3.4 Dat betekent dat het beroep gegrond is en dat de bestreden besluiten moeten worden vernietigd. Het College zal zelf in de zaak voorzien door de in bijlage 6 van het verweerschrift genoemde heffingsnota’s te herroepen.
3.5 Het College acht termen aanwezig om verweerder met toepassing van artikel 8:75 Awb te veroordelen in de proceskosten van appellanten. Aangezien het om samenhangende zaken gaat, worden deze voor de toepassing van artikel 2, eerste lid, onder a van het Besluit proceskosten bestuursrecht, beschouwd als één zaak. Verweerder dient de kosten van de door gemachtigde van appellanten beroepsmatig verleende rechtsbijstand, met inachtneming van het Besluit proceskosten bestuursrecht, te vergoeden.
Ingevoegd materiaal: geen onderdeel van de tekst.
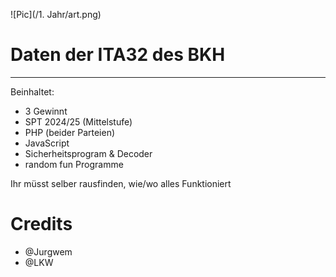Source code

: ![Pic](/1. Jahr/art.png)
# Daten der ITA32 des BKH
--------------------------------------------
Beinhaltet:
- 3 Gewinnt
- SPT 2024/25 (Mittelstufe)
- PHP (beider Parteien)
- JavaScript
- Sicherheitsprogram & Decoder
- random fun Programme

Ihr müsst selber rausfinden, wie/wo alles Funktioniert


# Credits

- @Jurgwem
- @LKW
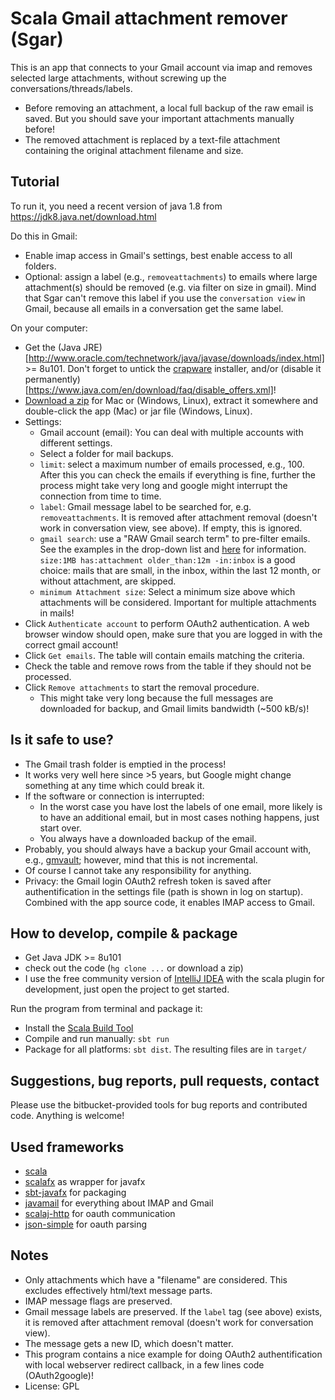# Scala Gmail attachment remover (Sgar)

This is an app that connects to your Gmail account via imap and removes selected large attachments, without screwing up the conversations/threads/labels.

* Before removing an attachment, a local full backup of the raw email is saved. But you should save your important attachments manually before!
* The removed attachment is replaced by a text-file attachment containing the original attachment filename and size.


## Tutorial
To run it, you need a recent version of java 1.8 from https://jdk8.java.net/download.html

Do this in Gmail:

* Enable imap access in Gmail's settings, best enable access to all folders.
* Optional: assign a label (e.g., `removeattachments`) to emails where large attachment(s) should be removed (e.g. via filter on size in gmail). Mind that Sgar can't remove this label if you use the `conversation view` in Gmail, because all emails in a conversation get the same label.

On your computer:

* Get the (Java JRE)[http://www.oracle.com/technetwork/java/javase/downloads/index.html] >= 8u101. Don't forget to untick the [crapware](https://www.google.com/search?q=java+crapware) installer, and/or (disable it permanently)[https://www.java.com/en/download/faq/disable_offers.xml]!
* [Download a zip](https://bitbucket.org/wolfgang/gmail-attachment-remover/downloads) for Mac or (Windows, Linux), extract it somewhere and double-click the app (Mac) or
  jar file (Windows, Linux).
* Settings:
    * Gmail account (email): You can deal with multiple accounts with different settings.
    * Select a folder for mail backups.
    * `limit`: select a maximum number of emails processed, e.g., 100. After this you can check the emails if everything is fine, further the process might take very long and google might interrupt the connection from time to time.
    * `label`: Gmail message label to be searched for, e.g. `removeattachments`. It is removed after attachment removal (doesn't work in conversation view, see above). If empty, this is ignored.
    * `gmail search`: use a "RAW Gmail search term" to pre-filter emails. See the examples in the drop-down list and [here](https://support.google.com/mail/answer/7190?hl=en) for information.
        `size:1MB has:attachment older_than:12m -in:inbox` is a good choice: mails that are small, in the inbox, within the last 12 month, or without attachment, are skipped.
    * `minimum Attachment size`: Select a minimum size above which attachments will be considered. Important for multiple attachments in mails!
* Click `Authenticate account` to perform OAuth2 authentication. A web browser window should open, make sure that you are logged in with the correct gmail account!
* Click `Get emails`. The table will contain emails matching the criteria.
* Check the table and remove rows from the table if they should not be processed.
* Click `Remove attachments` to start the removal procedure.
    * This might take very long because the full messages are downloaded for backup, and Gmail limits bandwidth (~500 kB/s)!


## Is it safe to use?

* The Gmail trash folder is emptied in the process!
* It works very well here since >5 years, but Google might change something at any time which could break it.
* If the software or connection is interrupted:
    * In the worst case you have lost the labels of one email, more likely is to have an additional email, but in most cases nothing happens, just start over.
    * You always have a downloaded backup of the email.
* Probably, you should always have a backup your Gmail account with, e.g., [gmvault](http://gmvault.org); however, mind that this is not incremental.
* Of course I cannot take any responsibility for anything.
* Privacy: the Gmail login OAuth2 refresh token is saved after authentification in the settings file (path is shown in log on startup). Combined with the app source code, it enables IMAP access to Gmail.


## How to develop, compile & package

* Get Java JDK >= 8u101
* check out the code (`hg clone ...` or download a zip)
* I use the free community version of [IntelliJ IDEA](https://www.jetbrains.com/idea/download/) with the scala
plugin for development, just open the project to get started.

Run the program from terminal and package it:

* Install the [Scala Build Tool](http://www.scala-sbt.org/)
* Compile and run manually: `sbt run`
* Package for all platforms: `sbt dist`. The resulting files are in `target/`


## Suggestions, bug reports, pull requests, contact
Please use the bitbucket-provided tools for bug reports and contributed code. Anything is welcome!


## Used frameworks

* [scala](http://scala-lang.org)
* [scalafx](http://www.scalafx.org) as wrapper for javafx
* [sbt-javafx](https://github.com/kavedaa/sbt-javafx) for packaging
* [javamail](http://www.oracle.com/technetwork/java/javamail/index.html) for everything about IMAP and Gmail
* [scalaj-http](https://github.com/scalaj/scalaj-http) for oauth communication
* [json-simple](https://code.google.com/p/json-simple/) for oauth parsing

## Notes

* Only attachments which have a "filename" are considered. This excludes effectively html/text message parts.
* IMAP message flags are preserved.
* Gmail message labels are preserved. If the `label` tag (see above) exists, it is removed after attachment removal (doesn't work for conversation view).
* The message gets a new ID, which doesn't matter.
* This program contains a nice example for doing OAuth2 authentification with local webserver redirect callback, in a few lines code (OAuth2google)!
* License: GPL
Deze kosten zijn vastgesteld op € 874,= (één punt voor het indienen van het beroepschrift en één punt voor de zitting die heeft plaatsgevonden, tegen een waarde van € 437,= per punt, in een zaak van gemiddeld gewicht, met vermenigvuldigingsfactor 1).
De beslissing
Het College:
- verklaart het beroep van appellanten gegrond;
- vernietigt de bestreden besluiten van 21 mei 2010 en 26 augustus 2010;
- herroept de gecorrigeerde heffingsnota’s zoals bepaald in overweging 3.4;
- bepaalt dat deze uitspraak in de plaats komt van de bestreden besluiten;
- veroordeelt verweerder in de proceskosten van appellanten tot een bedrag van in totaal € 874,-- (zegge:
achthonderdvierenzeventig euro);
- bepaalt dat verweerder het door appellanten voor de behandeling van de beroepen betaalde griffierecht ad € 298,--
(zegge: tweehonderdachtennegentig euro) vergoedt.
Aldus gewezen door mr. M. Munsterman, mr. M. van Duuren en mr. C.J. Waterbolk, in tegenwoordigheid van mr. J.A. de Koning als griffier, en uitgesproken in het openbaar op 30 november 2011.